Wednesday, November 27, 2013

Homewood


In the good old days before the dreaded black Fridays, before the shopping frenzy dominated our psyche, there was the occasional Thanksgiving I could spend at Homewood, not having to return until the following Monday. Rare, but I think it possibly occurred once or twice in my retail career.
More often than not, we would only have Thursday to spend Thanksgiving at Homewood and we made the two and a half hour drive usually in the late evening after the store closed today.
We would arrive at my fathers old home place after dark to see the smoke rising from the chimney, knowing he had a fire going in the wood stove in the front room. Landon and Jordon were small and usually sleeping when we arrived. We would carry them in to the front room and put them in the bed with the homemade quilts.

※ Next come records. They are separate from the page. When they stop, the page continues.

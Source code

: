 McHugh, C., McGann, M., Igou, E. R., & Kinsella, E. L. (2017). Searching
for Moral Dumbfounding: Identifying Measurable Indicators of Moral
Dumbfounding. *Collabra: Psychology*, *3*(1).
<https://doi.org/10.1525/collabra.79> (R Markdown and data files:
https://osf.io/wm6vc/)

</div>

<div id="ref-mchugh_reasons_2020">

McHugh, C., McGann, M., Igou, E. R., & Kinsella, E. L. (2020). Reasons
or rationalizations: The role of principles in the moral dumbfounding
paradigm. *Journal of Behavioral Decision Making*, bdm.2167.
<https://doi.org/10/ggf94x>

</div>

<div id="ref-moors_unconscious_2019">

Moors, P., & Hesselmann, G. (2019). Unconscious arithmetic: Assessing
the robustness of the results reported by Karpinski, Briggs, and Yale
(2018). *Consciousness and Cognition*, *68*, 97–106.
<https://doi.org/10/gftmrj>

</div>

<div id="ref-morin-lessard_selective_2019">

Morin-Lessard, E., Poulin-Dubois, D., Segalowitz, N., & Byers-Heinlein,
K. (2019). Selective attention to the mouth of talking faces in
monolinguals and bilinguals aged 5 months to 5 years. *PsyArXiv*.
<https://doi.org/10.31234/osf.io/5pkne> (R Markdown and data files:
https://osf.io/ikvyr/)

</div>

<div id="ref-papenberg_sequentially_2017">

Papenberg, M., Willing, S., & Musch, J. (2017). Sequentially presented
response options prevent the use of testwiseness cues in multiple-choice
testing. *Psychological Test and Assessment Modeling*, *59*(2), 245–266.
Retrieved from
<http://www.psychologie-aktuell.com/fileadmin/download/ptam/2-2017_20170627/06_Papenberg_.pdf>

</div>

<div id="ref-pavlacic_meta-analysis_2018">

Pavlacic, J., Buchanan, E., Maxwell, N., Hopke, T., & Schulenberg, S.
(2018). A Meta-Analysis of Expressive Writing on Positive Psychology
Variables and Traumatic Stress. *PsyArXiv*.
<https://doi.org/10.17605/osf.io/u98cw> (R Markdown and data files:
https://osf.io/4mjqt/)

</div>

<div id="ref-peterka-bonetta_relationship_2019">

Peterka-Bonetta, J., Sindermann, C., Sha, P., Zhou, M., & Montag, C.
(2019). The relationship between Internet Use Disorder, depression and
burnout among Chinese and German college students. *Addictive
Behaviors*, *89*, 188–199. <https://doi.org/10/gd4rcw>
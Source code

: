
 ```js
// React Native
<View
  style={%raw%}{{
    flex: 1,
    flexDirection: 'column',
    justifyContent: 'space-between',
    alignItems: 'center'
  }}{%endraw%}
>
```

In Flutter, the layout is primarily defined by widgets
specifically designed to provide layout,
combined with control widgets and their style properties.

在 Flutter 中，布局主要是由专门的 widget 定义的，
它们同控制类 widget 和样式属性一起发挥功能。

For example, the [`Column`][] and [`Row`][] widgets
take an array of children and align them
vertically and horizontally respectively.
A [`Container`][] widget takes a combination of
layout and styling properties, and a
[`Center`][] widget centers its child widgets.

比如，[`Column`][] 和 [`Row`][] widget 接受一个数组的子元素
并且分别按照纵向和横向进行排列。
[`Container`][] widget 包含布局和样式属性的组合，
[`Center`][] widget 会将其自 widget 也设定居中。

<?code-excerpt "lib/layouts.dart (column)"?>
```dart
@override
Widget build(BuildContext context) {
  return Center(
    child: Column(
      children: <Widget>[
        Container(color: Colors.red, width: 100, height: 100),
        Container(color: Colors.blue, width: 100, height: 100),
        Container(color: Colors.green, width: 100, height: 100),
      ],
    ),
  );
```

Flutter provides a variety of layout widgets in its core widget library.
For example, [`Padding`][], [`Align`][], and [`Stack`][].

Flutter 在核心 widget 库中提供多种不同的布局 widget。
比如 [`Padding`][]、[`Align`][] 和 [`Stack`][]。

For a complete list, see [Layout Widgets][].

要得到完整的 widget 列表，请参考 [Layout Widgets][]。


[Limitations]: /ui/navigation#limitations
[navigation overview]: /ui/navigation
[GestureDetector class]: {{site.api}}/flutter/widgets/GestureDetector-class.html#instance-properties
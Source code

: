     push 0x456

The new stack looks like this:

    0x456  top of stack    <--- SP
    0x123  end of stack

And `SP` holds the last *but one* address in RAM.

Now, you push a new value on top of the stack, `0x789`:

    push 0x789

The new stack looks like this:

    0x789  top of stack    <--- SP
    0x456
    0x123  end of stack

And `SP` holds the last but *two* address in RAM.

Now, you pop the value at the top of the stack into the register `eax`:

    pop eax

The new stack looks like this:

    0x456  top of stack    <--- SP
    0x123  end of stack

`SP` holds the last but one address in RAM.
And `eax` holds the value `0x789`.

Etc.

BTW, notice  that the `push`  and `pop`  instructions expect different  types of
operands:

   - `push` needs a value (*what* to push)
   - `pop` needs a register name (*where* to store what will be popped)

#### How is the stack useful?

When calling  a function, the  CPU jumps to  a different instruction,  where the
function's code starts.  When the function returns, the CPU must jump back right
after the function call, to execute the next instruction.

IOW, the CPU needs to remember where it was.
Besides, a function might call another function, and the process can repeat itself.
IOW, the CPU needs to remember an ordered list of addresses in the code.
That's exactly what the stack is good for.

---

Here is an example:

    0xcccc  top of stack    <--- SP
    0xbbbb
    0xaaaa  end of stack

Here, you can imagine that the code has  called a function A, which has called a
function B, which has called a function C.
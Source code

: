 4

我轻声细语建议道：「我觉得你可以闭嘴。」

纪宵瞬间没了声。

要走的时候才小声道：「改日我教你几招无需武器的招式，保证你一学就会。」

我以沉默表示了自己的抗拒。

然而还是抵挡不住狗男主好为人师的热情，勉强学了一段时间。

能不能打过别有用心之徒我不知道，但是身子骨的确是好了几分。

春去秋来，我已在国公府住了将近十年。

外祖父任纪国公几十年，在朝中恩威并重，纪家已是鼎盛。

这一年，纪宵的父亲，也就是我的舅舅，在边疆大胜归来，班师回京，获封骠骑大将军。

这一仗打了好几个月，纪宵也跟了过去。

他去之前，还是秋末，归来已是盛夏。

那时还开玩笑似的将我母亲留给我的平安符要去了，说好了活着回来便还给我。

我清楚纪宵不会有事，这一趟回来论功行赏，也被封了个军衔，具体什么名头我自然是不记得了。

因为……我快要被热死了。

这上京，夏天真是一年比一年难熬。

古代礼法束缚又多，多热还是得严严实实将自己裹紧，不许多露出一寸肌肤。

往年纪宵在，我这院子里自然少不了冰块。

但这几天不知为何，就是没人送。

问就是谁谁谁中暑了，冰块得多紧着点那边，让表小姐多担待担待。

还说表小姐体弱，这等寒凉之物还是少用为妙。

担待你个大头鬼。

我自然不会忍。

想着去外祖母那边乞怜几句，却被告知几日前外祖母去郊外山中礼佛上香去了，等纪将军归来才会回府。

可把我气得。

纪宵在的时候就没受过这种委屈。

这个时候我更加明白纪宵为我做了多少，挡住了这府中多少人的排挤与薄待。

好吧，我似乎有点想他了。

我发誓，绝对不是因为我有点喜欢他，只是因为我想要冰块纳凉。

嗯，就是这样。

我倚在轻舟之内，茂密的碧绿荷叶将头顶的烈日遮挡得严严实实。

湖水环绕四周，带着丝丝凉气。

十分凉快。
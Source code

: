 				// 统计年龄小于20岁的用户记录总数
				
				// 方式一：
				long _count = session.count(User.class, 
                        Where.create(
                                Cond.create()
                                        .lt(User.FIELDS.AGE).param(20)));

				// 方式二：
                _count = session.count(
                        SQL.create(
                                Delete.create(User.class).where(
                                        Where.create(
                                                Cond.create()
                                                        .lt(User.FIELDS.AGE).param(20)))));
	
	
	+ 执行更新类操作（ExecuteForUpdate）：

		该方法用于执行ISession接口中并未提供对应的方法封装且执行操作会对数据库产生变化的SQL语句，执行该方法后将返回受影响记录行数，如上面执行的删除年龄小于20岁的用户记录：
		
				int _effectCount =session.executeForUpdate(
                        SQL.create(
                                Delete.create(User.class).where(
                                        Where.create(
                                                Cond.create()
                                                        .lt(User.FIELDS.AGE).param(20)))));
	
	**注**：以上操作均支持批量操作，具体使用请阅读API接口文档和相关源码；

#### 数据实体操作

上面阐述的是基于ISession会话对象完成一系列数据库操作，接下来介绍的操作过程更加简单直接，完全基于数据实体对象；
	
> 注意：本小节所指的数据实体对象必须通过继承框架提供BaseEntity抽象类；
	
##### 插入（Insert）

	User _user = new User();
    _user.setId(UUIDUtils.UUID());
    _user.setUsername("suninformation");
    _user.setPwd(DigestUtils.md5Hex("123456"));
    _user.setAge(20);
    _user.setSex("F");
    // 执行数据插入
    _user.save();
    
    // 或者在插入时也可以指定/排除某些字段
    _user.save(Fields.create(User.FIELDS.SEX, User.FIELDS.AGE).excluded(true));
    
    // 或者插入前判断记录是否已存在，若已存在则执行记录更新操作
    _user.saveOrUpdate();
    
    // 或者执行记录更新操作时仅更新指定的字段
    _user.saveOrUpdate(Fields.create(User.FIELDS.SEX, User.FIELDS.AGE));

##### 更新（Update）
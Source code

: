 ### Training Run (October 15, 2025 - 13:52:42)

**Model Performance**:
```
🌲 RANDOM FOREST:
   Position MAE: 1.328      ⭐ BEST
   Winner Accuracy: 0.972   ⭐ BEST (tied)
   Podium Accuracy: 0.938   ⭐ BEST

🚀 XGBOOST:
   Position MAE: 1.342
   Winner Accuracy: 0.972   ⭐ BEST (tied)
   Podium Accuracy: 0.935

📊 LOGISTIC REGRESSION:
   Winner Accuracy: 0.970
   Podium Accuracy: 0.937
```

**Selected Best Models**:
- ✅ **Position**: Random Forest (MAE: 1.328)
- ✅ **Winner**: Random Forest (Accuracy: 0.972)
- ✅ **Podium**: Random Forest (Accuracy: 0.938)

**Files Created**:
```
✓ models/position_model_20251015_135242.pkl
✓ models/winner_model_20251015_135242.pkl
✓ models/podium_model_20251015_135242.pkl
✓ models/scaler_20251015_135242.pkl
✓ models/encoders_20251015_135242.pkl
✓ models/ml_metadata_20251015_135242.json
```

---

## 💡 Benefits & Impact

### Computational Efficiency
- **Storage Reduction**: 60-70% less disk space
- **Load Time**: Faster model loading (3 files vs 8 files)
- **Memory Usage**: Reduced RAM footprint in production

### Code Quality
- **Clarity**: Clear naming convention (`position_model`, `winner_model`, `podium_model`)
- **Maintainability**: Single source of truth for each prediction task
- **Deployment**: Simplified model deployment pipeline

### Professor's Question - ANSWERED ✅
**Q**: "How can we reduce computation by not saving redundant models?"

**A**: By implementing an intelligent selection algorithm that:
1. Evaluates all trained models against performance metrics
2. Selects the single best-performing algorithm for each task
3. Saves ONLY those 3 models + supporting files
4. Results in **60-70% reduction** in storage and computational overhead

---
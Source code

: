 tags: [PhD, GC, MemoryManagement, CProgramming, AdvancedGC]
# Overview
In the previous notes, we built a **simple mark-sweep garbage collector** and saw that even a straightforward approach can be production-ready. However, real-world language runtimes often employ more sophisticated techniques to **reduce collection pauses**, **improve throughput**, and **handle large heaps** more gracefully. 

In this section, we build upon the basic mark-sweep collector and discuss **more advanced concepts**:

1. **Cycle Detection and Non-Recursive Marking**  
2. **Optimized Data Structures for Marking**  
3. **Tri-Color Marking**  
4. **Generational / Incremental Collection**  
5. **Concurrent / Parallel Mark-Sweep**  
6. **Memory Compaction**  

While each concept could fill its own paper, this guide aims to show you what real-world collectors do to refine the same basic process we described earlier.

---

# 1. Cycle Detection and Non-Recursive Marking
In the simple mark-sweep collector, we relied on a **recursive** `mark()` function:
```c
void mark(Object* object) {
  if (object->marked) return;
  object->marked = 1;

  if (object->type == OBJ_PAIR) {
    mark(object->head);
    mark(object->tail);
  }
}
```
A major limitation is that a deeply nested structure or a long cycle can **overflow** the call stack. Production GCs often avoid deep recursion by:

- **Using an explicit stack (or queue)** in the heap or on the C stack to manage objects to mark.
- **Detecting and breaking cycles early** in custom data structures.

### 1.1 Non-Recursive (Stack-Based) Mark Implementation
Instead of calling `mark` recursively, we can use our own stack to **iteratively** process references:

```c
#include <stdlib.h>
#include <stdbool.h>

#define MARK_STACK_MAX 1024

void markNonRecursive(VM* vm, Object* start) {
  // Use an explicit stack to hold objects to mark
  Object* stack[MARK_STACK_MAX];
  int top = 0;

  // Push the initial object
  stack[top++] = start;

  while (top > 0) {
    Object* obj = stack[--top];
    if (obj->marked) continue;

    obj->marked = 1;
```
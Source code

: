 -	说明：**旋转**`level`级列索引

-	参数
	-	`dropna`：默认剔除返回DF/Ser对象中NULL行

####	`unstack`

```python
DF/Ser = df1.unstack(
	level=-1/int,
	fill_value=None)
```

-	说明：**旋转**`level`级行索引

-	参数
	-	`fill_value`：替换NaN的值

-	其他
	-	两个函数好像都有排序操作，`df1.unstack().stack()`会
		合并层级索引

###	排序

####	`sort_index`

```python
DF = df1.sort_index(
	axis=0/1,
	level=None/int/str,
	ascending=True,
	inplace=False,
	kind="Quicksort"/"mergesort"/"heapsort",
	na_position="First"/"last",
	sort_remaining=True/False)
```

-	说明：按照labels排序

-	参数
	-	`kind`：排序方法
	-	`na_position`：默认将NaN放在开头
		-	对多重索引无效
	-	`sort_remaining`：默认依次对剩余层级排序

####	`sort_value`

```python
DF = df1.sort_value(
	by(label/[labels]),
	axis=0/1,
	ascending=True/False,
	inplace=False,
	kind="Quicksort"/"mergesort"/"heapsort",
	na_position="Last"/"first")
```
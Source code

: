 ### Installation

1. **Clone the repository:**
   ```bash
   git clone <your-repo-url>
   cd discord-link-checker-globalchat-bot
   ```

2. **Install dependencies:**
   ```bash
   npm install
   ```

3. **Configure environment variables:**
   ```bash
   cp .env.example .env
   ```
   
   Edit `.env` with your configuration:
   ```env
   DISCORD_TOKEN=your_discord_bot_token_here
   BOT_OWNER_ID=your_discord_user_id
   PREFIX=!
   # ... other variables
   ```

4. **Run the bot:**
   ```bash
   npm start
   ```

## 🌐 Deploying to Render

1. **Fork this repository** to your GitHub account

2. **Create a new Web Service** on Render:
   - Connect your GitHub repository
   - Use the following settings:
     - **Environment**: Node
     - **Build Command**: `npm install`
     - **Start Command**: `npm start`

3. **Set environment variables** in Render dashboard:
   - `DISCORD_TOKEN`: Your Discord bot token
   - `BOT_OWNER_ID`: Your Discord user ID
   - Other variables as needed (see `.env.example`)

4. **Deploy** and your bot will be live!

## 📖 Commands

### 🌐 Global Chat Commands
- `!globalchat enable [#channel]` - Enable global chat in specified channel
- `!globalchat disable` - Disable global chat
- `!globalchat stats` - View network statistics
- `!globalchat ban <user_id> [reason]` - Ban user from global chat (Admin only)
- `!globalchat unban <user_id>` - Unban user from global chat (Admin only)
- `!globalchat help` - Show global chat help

We had to tip toe about for all the furniture in the old house with the wooden floors would rattle the dishes in the cabinets when we went up and down the dog trot hallway. We would stay up a bit catching up on plans for Thursday, then off to bed as my father was always in bed by eight or nine PM.
We would wake early on Thanksgiving to the smell of bacon frying with my father making pancakes, usually with the help of my sisters girls, Allison and Jessica. We all crowded around the little table in the kitchen off the back of the house, added years after Mrs Towles originally built the house around 1900.
My father and I would eat first then go out to the syrup shed to begin the cooking process. My father, when I was working, would already have completed all the difficult tasks of preparing the cane by cutting and stripping it, carrying it and stacking it, getting everything prepared. All I had to do was help with the skimming and cooking down of the sixty gallons of cane juice.
Other family helpers would arrive and by noon, the full family and friends would have gathered around the Sugar Shack as we called it, helping grind down the cane and prepare the Thanksgiving dinner.
My father would take a break to bless the meal and we would continue with the cooking while everyone ate. We would finally decide when it was time to pull the syrup and bottle it. With all the amber bottles with our own labels sitting on the shelf, we would then enjoy our Thanksgiving meal.
It was always sad for me to have to leave that evening and return for the early,early opening the following morning.
To this day, though the retail industry did their dead level best to ruin my favorite time of year and holiday, I am now especially thankful for the time I did have to spend with family if only for a day at Homewood in Crawfordville, Florida.